● **Prompt**
Only lines that contain the word "proximity" are to be returned from the data below.

* * *

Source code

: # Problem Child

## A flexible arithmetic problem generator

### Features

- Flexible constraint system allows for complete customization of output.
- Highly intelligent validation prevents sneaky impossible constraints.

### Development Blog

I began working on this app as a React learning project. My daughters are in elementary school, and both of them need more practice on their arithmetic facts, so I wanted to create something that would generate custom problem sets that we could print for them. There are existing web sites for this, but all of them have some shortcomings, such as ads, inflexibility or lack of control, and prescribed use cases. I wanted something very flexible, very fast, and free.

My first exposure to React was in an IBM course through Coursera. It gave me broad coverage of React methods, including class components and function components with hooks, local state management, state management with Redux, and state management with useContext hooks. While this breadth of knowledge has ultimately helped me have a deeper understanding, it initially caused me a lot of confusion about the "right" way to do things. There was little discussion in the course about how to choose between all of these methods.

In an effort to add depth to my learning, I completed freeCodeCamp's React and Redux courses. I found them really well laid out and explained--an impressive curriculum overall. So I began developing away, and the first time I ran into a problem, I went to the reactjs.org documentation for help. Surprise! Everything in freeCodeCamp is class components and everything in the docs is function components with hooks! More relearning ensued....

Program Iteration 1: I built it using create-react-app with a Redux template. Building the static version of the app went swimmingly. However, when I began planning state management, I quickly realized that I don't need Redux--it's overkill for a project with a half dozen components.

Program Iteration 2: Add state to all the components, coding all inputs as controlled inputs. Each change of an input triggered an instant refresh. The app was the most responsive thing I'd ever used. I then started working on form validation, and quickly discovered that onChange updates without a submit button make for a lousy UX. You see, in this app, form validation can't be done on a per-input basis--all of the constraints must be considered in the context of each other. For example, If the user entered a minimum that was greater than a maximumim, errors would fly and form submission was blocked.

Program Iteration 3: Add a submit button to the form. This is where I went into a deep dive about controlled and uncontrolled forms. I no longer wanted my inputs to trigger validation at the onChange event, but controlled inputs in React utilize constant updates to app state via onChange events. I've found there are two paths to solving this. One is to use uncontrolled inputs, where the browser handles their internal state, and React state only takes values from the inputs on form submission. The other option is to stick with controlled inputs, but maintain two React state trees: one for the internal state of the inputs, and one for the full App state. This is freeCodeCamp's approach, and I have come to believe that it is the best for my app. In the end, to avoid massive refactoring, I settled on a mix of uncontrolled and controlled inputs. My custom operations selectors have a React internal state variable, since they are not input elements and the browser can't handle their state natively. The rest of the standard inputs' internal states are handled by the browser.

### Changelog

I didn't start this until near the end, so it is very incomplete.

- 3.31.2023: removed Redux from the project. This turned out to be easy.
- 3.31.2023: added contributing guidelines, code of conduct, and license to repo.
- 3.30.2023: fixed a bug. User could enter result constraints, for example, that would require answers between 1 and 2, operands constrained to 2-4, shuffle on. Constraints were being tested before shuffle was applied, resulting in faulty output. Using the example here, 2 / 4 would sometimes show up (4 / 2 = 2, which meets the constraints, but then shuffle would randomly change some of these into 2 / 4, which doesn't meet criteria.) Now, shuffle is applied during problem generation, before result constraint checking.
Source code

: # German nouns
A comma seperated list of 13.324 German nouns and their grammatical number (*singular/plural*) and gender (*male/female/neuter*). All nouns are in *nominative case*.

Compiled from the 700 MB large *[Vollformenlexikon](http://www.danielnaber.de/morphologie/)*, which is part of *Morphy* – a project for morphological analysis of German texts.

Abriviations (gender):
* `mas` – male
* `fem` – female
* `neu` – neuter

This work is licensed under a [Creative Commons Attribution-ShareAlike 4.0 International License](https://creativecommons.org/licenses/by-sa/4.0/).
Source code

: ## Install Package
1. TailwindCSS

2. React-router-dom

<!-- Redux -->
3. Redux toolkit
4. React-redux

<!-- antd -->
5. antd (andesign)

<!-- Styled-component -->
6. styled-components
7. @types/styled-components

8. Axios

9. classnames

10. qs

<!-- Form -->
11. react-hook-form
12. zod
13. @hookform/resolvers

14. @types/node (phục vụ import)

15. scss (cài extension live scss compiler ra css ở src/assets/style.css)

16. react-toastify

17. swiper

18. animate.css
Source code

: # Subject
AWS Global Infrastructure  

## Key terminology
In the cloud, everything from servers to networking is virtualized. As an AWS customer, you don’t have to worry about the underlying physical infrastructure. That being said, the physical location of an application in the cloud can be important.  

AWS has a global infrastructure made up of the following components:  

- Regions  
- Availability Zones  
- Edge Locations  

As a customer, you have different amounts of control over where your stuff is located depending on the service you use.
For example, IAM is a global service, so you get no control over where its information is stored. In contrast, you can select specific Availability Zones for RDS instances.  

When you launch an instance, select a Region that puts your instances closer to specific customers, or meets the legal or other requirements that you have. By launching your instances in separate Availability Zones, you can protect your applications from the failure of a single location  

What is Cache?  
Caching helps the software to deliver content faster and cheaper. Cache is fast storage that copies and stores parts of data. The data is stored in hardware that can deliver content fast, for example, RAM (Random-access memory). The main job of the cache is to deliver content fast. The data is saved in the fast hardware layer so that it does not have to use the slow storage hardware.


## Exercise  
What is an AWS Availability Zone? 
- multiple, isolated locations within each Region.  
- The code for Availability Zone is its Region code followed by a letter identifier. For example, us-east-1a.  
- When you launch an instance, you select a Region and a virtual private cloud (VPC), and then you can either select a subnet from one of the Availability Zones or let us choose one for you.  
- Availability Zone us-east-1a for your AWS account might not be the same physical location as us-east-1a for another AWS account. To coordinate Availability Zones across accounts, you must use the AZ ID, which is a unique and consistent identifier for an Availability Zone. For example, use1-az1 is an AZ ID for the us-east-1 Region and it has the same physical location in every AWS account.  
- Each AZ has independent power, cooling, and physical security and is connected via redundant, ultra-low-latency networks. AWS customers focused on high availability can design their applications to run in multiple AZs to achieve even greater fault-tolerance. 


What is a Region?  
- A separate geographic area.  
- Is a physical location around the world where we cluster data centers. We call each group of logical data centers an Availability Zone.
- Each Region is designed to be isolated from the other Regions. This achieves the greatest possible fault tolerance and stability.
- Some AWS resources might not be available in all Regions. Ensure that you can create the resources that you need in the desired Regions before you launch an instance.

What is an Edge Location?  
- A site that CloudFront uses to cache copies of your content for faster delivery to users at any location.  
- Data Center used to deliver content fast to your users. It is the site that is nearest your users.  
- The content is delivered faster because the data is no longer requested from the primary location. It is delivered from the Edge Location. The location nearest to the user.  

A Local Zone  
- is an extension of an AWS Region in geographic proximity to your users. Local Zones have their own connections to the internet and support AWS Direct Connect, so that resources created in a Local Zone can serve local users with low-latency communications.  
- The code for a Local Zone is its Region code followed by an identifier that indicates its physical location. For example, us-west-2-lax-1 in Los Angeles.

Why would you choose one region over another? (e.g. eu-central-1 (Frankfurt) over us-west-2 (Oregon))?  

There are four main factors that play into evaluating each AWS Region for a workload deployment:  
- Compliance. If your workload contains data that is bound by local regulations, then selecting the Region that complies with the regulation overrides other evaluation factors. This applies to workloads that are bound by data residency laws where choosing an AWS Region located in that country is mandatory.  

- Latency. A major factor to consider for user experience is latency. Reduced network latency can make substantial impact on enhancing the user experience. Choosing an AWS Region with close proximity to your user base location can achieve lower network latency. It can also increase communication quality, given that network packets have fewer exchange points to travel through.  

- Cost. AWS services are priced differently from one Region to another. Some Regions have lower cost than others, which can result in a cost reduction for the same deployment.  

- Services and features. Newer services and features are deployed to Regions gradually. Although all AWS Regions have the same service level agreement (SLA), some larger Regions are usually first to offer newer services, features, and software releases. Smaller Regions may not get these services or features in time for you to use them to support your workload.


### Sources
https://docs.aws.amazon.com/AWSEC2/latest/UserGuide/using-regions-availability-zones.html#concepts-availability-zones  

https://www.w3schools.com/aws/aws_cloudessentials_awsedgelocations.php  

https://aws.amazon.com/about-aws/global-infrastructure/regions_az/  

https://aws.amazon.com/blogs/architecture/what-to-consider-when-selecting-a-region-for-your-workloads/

* * *

● **Answer to the problem**
- is an extension of an AWS Region in geographic proximity to your users. Local Zones have their own connections to the internet and support AWS Direct Connect, so that resources created in a Local Zone can serve local users with low-latency communications.  
- Latency. A major factor to consider for user experience is latency. Reduced network latency can make substantial impact on enhancing the user experience. Choosing an AWS Region with close proximity to your user base location can achieve lower network latency. It can also increase communication quality, given that network packets have fewer exchange points to travel through.  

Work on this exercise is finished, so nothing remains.